** Data supplied follows **

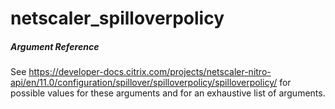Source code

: # netscaler_spilloverpolicy

##### Argument Reference

See https://developer-docs.citrix.com/projects/netscaler-nitro-api/en/11.0/configuration/spillover/spilloverpolicy/spilloverpolicy/ for possible values for these arguments and for an exhaustive list of arguments.


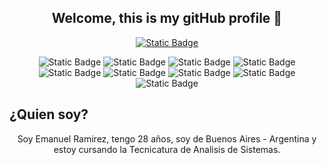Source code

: 
### <h2 align="center"> Welcome, this is my gitHub profile  👋 </h2>
<div align="center">
<a href="https://www.linkedin.com/in/emanuel-ramirez-3b875220b/">
  
  ![Static Badge](https://img.shields.io/badge/-linkedin-blue?logo=linkedin)
  
</a>  
  
![Static Badge](https://img.shields.io/badge/-C%23-blue?logo=csharp)
![Static Badge](https://img.shields.io/badge/-.Net-blue?logo=dotnet)
![Static Badge](https://img.shields.io/badge/-HTML-black?logo=html5)
![Static Badge](https://img.shields.io/badge/-Css-orange?logo=css3)
![Static Badge](https://img.shields.io/badge/-Javascript-gray?logo=javascript)
![Static Badge](https://img.shields.io/badge/-MySql-white?logo=mysql)
![Static Badge](https://img.shields.io/badge/-Microsoft_Sql_Server-blue?logo=microsoftsqlserver)
![Static Badge](https://img.shields.io/badge/-Angular-red?logo=angular)
![Static Badge](https://img.shields.io/badge/-Typescript-white?logo=typescript)

</div>






## ¿Quien soy?
<p align="center"> Soy Emanuel Ramirez, tengo 28 años, soy de Buenos Aires - Argentina y estoy cursando la  Tecnicatura de Analisis de Sistemas. </p>




<!--
**EmaRamirez/EmaRamirez** is a ✨ _special_ ✨ repository because its `README.md` (this file) appears on your GitHub profile.

Here are some ideas to get you started:

- 🔭 I’m currently working on ...
- 🌱 I’m currently learning ...
- 👯 I’m looking to collaborate on ...
- 🤔 I’m looking for help with ...
- 💬 Ask me about ...
- 📫 How to reach me: ...
- 😄 Pronouns: ...
- ⚡ Fun fact: ...
-->
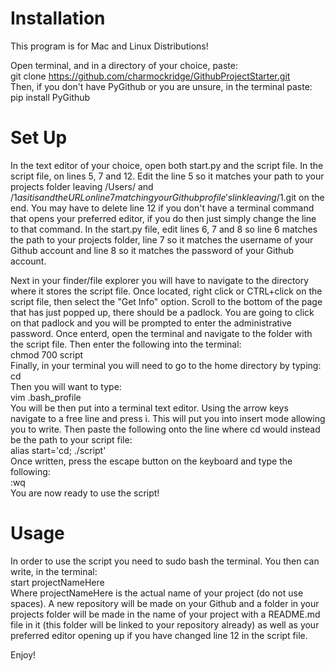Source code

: # Installation

This program is for Mac and Linux Distributions!

Open terminal, and in a directory of your choice, paste:<br>git clone https://github.com/charmockridge/GithubProjectStarter.git<br>Then, if you don't have PyGithub or you are unsure, in the terminal paste:<br>pip install PyGithub<br>


# Set Up

In the text editor of your choice, open both start.py and the script file. In the script file, on lines 5, 7 and 12. Edit the line 5 so it matches your path to your projects folder leaving /Users/ and /$1 as it is and the URL on line 7 matching your Github profile's link leaving /$1.git on the end. You may have to delete line 12 if you don't have a terminal command that opens your preferred editor, if you do then just simply change the line to that command. In the start.py file, edit lines 6, 7 and 8 so line 6 matches the path to your projects folder, line 7 so it matches the username of your Github account and line 8 so it matches the password of your Github account.

Next in your finder/file explorer you will have to navigate to the directory where it stores the script file. Once located, right click or CTRL+click on the script file, then select the "Get Info" option. Scroll to the bottom of the page that has just popped up, there should be a padlock. You are going to click on that padlock and you will be prompted to enter the administrative password. Once enterd, open the terminal and navigate to the folder with the script file. Then enter the following into the terminal:<br>chmod 700 script<br>Finally, in your terminal you will need to go to the home directory by typing:<br>cd<br>Then you will want to type:<br>vim .bash_profile<br>You will be then put into a terminal text editor. Using the arrow keys navigate to a free line and press i. This will put you into insert mode allowing you to write. Then paste the following onto the line where cd would instead be the path to your script file:<br>alias start='cd; ./script'<br>Once written, press the escape button on the keyboard and type the following:<br>:wq<br>You are now ready to use the script!


# Usage

In order to use the script you need to sudo bash the terminal. You then can write, in the terminal:<br>start projectNameHere<br>Where projectNameHere is the actual name of your project (do not use spaces). A new repository will be made on your Github and a folder in your projects folder will be made in the name of your project with a README.md file in it (this folder will be linked to your repository already) as well as your preferred editor opening up if you have changed line 12 in the script file.

Enjoy!

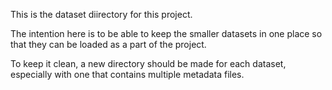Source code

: This is the dataset diirectory for this project.

The intention here is to be able to keep the smaller datasets in one place so that they can be loaded 
as a part of the project. 

To keep it clean, a new directory should be made for each dataset, especially with one 
that contains  multiple metadata files.
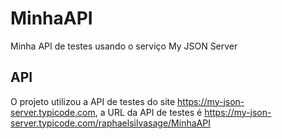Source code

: # MinhaAPI
Minha API de testes usando o serviço My JSON Server


## API

O projeto utilizou a API de testes do site https://my-json-server.typicode.com, a URL da API de testes é https://my-json-server.typicode.com/raphaelsilvasage/MinhaAPI
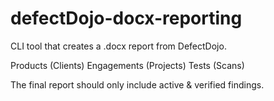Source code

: # defectDojo-docx-reporting
CLI tool that creates a .docx report from DefectDojo.

Products (Clients)
Engagements (Projects)
Tests (Scans)

The final report should only include active & verified findings.
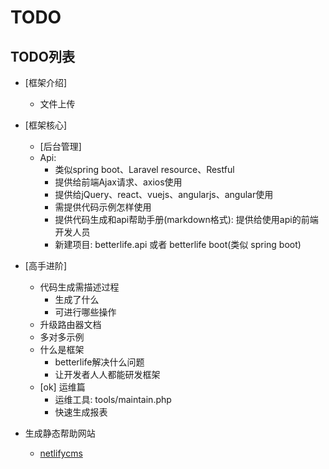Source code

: # TODO

## TODO列表

- [框架介绍]
  - 文件上传

- [框架核心]
  - [后台管理]
  - Api: 
    - 类似spring boot、Laravel resource、Restful
    - 提供给前端Ajax请求、axios使用
    - 提供给jQuery、react、vuejs、angularjs、angular使用
    - 需提供代码示例怎样使用
    - 提供代码生成和api帮助手册(markdown格式): 提供给使用api的前端开发人员
    - 新建项目: betterlife.api 或者 betterlife boot(类似 spring boot)

- [高手进阶]
  - 代码生成需描述过程
    - 生成了什么
    - 可进行哪些操作
  - 升级路由器文档
  - 多对多示例
  - 什么是框架
    - betterlife解决什么问题
    - 让开发者人人都能研发框架
  - [ok] 运维篇
    - 运维工具: tools/maintain.php
    - 快速生成报表

- 生成静态帮助网站
  - [netlifycms](https://www.netlifycms.org/)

** End of Data supplied **

» **About this task**
Output each line of the listing above that has "docx".

» **Answer to the exercise**
: # defectDojo-docx-reporting
CLI tool that creates a .docx report from DefectDojo.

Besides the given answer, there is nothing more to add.